The relationship between congenital heart disease and cancer in Swedish children: A population-based cohort study. 瑞典儿童先天性心脏病与癌症的关系:一项基于人群的队列研究

IF 15.8 1区医学 Q1 MEDICINE, GENERAL & INTERNAL

PLoS Medicine

Pub Date : 2022-02-25 eCollection Date: 2022-02-01 DOI: 10.1371/journal.pmed.1003903

Christina-Evmorfia Kampitsi, Hanna Mogensen, Maria Feychting, Giorgio Tettamanti

Background: Birth defects have been consistently associated with elevated childhood cancer risks; however, the relationship between congenital heart disease (CHD) and childhood cancer remains conflicting. Considering the increasing patient population with CHD after improvements in their life expectancies, insights into this relationship are particularly compelling. Thus, we aimed to determine the relationship between CHD and cancer in Swedish children.

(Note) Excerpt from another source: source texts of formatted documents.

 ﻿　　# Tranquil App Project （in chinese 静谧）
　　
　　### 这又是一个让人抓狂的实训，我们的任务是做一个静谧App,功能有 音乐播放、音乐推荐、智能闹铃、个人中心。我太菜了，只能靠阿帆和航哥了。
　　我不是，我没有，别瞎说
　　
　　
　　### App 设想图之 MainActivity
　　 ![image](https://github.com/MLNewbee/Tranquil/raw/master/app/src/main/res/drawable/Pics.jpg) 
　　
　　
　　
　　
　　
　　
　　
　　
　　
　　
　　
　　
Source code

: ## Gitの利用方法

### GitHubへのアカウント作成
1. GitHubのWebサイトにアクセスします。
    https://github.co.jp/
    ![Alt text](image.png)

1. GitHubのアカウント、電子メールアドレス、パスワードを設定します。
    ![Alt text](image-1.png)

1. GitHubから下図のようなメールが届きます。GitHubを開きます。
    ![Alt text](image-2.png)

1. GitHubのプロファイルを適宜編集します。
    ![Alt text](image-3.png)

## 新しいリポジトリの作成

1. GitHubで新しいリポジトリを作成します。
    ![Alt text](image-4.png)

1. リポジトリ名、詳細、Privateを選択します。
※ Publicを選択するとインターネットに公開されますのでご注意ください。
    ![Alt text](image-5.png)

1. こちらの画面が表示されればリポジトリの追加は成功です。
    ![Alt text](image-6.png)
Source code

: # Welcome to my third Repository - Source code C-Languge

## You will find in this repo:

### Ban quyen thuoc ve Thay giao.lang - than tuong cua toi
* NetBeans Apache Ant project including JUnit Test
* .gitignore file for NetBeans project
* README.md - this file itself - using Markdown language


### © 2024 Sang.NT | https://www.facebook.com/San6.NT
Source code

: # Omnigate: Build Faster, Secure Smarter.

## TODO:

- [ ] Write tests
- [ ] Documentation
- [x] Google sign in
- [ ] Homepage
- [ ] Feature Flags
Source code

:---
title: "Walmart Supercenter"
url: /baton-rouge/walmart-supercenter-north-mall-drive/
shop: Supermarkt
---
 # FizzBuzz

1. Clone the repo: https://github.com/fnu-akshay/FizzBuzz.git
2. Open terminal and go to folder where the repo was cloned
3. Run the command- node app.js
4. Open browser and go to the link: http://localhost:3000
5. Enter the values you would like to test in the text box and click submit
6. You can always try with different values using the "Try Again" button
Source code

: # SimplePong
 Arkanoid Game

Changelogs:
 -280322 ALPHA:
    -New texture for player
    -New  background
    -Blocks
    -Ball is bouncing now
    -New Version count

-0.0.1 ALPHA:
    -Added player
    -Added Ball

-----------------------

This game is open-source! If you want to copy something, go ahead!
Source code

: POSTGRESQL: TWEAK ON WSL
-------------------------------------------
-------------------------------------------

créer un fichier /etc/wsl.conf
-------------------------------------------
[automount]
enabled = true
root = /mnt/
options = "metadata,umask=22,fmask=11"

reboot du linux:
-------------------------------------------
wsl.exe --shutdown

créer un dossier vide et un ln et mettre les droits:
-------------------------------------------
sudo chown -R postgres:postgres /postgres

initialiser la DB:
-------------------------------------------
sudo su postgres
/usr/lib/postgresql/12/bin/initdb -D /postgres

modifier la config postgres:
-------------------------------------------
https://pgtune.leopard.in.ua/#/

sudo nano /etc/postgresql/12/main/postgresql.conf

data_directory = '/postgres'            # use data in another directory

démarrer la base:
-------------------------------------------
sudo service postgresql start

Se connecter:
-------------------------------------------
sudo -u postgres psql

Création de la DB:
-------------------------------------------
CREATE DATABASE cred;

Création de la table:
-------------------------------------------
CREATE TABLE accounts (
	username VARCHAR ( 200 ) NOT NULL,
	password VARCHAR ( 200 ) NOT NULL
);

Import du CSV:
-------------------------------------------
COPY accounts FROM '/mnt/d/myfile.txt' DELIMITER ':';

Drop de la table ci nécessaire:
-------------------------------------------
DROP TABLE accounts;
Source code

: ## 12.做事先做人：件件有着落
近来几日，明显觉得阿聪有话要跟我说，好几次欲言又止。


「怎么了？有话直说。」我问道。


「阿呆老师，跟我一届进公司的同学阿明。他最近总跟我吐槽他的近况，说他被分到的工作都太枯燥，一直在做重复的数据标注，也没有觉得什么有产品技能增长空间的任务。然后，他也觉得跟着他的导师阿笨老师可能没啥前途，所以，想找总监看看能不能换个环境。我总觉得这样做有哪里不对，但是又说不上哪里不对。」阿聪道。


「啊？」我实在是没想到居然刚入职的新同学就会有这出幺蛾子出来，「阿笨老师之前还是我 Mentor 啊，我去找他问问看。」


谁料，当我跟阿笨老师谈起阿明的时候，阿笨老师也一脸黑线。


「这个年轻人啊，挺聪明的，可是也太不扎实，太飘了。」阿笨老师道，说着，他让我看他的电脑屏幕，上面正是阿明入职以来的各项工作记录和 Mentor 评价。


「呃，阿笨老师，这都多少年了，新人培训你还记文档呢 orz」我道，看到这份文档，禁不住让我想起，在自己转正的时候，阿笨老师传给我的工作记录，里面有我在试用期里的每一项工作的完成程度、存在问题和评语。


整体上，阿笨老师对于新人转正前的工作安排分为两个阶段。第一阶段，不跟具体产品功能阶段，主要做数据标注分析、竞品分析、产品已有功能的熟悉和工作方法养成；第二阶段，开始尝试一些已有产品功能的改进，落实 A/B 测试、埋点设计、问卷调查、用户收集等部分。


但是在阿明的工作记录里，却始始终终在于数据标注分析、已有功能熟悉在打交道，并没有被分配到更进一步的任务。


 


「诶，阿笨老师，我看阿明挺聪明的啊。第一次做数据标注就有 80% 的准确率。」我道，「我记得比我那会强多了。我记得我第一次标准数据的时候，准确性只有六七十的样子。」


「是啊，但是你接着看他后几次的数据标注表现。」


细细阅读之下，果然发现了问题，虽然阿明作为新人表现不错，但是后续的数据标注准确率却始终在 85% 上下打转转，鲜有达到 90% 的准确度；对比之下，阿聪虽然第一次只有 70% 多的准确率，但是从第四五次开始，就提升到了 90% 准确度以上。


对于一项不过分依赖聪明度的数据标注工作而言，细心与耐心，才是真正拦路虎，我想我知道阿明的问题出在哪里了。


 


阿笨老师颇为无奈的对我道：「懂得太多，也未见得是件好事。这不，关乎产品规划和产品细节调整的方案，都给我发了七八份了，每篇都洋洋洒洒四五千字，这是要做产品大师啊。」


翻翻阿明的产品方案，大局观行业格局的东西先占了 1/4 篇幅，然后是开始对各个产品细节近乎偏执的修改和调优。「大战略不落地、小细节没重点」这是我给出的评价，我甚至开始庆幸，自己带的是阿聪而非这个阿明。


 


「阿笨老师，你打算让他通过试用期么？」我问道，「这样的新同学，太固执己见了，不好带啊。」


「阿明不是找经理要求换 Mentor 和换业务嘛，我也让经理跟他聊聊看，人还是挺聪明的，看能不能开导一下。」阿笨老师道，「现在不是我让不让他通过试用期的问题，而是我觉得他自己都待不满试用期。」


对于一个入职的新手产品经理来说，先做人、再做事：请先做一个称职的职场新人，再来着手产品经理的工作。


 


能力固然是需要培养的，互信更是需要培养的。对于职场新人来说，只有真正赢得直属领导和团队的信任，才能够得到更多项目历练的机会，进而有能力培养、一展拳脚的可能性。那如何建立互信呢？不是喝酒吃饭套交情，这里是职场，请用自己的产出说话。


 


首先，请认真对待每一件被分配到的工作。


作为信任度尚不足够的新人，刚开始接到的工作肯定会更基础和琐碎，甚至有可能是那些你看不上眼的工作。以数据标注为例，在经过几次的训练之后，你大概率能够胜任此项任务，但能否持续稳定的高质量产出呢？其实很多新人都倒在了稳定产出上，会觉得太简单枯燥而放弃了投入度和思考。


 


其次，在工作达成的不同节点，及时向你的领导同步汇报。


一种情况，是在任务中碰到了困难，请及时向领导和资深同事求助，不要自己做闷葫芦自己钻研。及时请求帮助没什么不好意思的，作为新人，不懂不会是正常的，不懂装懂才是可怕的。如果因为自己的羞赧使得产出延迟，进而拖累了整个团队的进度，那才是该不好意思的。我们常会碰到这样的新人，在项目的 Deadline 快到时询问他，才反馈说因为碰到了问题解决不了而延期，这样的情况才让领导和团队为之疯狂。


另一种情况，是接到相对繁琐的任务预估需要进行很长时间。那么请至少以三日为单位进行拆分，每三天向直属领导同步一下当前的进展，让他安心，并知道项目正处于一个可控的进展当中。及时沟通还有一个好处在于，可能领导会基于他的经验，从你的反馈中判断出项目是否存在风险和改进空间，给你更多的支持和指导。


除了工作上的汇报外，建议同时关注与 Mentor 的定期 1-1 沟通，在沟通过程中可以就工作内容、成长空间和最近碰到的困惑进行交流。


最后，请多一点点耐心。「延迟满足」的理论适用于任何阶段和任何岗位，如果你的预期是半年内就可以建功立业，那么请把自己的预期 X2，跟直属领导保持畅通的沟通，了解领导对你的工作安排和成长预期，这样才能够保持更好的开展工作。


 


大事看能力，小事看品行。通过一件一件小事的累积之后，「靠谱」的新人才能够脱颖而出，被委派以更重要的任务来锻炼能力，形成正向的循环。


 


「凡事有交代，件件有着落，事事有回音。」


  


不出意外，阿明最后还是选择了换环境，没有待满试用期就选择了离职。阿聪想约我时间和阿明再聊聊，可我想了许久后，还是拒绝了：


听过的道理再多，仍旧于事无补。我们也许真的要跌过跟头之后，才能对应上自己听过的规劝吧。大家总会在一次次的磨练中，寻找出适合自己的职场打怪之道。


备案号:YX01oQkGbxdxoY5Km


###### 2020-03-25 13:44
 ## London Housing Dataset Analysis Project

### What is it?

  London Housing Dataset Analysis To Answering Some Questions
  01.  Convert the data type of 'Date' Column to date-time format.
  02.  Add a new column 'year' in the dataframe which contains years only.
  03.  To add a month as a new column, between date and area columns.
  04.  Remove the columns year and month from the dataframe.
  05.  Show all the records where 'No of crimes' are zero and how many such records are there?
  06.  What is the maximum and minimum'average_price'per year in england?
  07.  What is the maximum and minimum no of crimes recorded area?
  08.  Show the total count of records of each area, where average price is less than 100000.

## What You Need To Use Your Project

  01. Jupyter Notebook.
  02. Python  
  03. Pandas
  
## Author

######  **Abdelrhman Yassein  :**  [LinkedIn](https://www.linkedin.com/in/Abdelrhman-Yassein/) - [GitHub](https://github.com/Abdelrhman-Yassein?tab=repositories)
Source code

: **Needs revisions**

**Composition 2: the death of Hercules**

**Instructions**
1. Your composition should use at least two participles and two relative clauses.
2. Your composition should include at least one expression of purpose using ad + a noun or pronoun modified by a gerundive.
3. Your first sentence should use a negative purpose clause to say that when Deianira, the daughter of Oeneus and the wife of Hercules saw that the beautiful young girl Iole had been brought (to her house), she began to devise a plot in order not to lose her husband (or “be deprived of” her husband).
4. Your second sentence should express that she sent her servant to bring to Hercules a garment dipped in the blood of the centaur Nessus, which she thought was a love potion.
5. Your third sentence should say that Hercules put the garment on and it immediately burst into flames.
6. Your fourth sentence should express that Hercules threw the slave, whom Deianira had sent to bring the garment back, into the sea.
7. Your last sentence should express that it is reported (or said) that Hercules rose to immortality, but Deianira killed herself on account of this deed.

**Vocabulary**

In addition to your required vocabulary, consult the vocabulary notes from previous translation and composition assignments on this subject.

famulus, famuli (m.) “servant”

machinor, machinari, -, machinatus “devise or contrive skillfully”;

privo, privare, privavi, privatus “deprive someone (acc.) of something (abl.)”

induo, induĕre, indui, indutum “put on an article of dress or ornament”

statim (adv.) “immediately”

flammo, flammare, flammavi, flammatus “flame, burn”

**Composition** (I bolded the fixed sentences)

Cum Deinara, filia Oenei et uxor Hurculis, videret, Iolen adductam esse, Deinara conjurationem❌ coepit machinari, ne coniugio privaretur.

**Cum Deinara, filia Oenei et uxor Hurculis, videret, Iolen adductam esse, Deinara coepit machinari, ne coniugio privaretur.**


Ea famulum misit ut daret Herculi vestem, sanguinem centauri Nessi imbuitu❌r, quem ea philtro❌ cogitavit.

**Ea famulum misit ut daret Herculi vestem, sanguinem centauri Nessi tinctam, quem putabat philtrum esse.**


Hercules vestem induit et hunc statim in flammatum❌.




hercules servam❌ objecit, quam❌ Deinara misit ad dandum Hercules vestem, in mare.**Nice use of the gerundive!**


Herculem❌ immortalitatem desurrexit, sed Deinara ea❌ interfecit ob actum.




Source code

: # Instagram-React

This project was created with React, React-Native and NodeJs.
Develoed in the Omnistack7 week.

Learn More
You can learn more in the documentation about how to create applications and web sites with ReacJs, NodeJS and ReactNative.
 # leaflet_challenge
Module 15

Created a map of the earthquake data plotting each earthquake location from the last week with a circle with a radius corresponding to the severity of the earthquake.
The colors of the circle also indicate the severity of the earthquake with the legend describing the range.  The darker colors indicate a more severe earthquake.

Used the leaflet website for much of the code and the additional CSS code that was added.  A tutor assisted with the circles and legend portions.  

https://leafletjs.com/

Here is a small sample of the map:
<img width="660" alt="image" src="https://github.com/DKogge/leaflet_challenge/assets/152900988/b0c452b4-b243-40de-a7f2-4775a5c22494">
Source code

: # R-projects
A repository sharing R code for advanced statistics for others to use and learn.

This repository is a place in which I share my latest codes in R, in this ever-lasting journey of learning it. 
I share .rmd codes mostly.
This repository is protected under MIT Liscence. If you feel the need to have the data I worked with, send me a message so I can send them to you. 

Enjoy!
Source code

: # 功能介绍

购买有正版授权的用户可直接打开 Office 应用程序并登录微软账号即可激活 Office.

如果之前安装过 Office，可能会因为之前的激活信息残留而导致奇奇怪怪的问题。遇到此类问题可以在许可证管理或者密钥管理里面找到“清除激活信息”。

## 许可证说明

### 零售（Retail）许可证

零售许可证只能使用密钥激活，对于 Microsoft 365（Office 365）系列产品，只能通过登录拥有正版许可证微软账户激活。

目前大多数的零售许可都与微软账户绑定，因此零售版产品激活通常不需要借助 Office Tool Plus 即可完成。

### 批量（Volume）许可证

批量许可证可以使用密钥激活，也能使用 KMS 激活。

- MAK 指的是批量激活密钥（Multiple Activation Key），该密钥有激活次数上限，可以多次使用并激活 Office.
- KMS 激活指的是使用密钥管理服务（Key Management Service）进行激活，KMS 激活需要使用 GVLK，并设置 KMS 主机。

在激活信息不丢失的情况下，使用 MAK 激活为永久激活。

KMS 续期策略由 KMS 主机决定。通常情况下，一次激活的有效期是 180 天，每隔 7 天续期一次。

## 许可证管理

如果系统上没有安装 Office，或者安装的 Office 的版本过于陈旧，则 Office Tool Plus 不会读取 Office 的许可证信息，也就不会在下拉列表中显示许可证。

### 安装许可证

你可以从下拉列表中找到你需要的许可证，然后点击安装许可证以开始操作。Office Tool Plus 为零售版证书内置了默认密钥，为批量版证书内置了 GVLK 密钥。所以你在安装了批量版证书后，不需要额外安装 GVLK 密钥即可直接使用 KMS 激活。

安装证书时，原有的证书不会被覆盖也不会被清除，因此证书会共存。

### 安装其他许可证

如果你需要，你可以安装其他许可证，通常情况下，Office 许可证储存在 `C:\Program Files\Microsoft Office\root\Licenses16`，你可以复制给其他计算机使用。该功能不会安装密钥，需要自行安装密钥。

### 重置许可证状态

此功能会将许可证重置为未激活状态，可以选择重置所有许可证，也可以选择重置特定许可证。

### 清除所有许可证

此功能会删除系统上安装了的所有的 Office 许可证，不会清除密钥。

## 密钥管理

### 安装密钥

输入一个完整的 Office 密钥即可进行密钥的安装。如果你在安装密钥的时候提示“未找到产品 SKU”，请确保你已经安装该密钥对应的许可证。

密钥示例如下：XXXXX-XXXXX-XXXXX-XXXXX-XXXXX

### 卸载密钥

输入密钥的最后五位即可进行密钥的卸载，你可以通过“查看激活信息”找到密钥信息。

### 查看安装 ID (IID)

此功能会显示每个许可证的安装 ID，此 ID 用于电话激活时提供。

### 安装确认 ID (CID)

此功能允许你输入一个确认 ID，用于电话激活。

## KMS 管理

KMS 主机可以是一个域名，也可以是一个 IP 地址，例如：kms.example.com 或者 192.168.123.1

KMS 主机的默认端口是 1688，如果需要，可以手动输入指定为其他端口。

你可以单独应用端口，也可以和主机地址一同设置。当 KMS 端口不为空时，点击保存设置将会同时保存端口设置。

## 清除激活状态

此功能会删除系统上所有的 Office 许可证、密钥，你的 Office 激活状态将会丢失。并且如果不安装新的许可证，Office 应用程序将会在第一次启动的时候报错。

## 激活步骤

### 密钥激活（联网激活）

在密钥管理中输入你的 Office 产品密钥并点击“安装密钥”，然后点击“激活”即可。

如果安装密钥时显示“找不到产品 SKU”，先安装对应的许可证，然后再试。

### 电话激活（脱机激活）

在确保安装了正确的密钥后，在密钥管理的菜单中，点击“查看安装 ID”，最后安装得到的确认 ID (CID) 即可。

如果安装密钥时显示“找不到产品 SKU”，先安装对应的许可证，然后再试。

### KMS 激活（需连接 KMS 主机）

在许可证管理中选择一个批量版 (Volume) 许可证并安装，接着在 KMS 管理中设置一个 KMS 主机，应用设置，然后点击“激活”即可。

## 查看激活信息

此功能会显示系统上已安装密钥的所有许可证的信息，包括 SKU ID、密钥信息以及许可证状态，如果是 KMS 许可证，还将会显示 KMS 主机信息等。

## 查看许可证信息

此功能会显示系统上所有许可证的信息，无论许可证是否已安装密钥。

Methods and findings: All individuals registered in the Swedish Medical Birth Register (MBR) between 1973 and 2014 were included in this population-based cohort study (n = 4,178,722). Individuals with CHD (n = 66,892) were identified from the MBR and National Patient Register, whereas cancer diagnoses were retrieved from the Swedish Cancer Register. The relationship between CHD and childhood cancer (<20 years at diagnosis) was evaluated using Cox proportional hazards regression models. We observed increased risks of cancer overall, leukemia, lymphoma, and hepatoblastoma in children with CHD, but after adjustment for Down syndrome, only the increased lymphoma (hazard ratio (HR) = 1.64, 95% confidence interval (CI) 1.11 to 2.44) and hepatoblastoma (HR = 3.94, 95% CI 1.83 to 8.47) risk remained. However, when restricting to CHD diagnoses from the MBR only, i.e., those diagnosed around birth, the risk for childhood cancer overall (HR = 1.45, 95% CI 1.23 to 1.71) and leukemia (HR = 1.41, 95% CI 1.08 to 1.84) was more pronounced, even after controlling for Down syndrome. Finally, a substantially elevated lymphoma risk (HR = 8.13, 95% CI 4.06 to 16.30) was observed in children with complex CHD. Limitations of the study include the National Patient Register not being nationwide until 1987, in addition to the rareness of the conditions under study providing limited power for analyses on the rarer cancer subtypes.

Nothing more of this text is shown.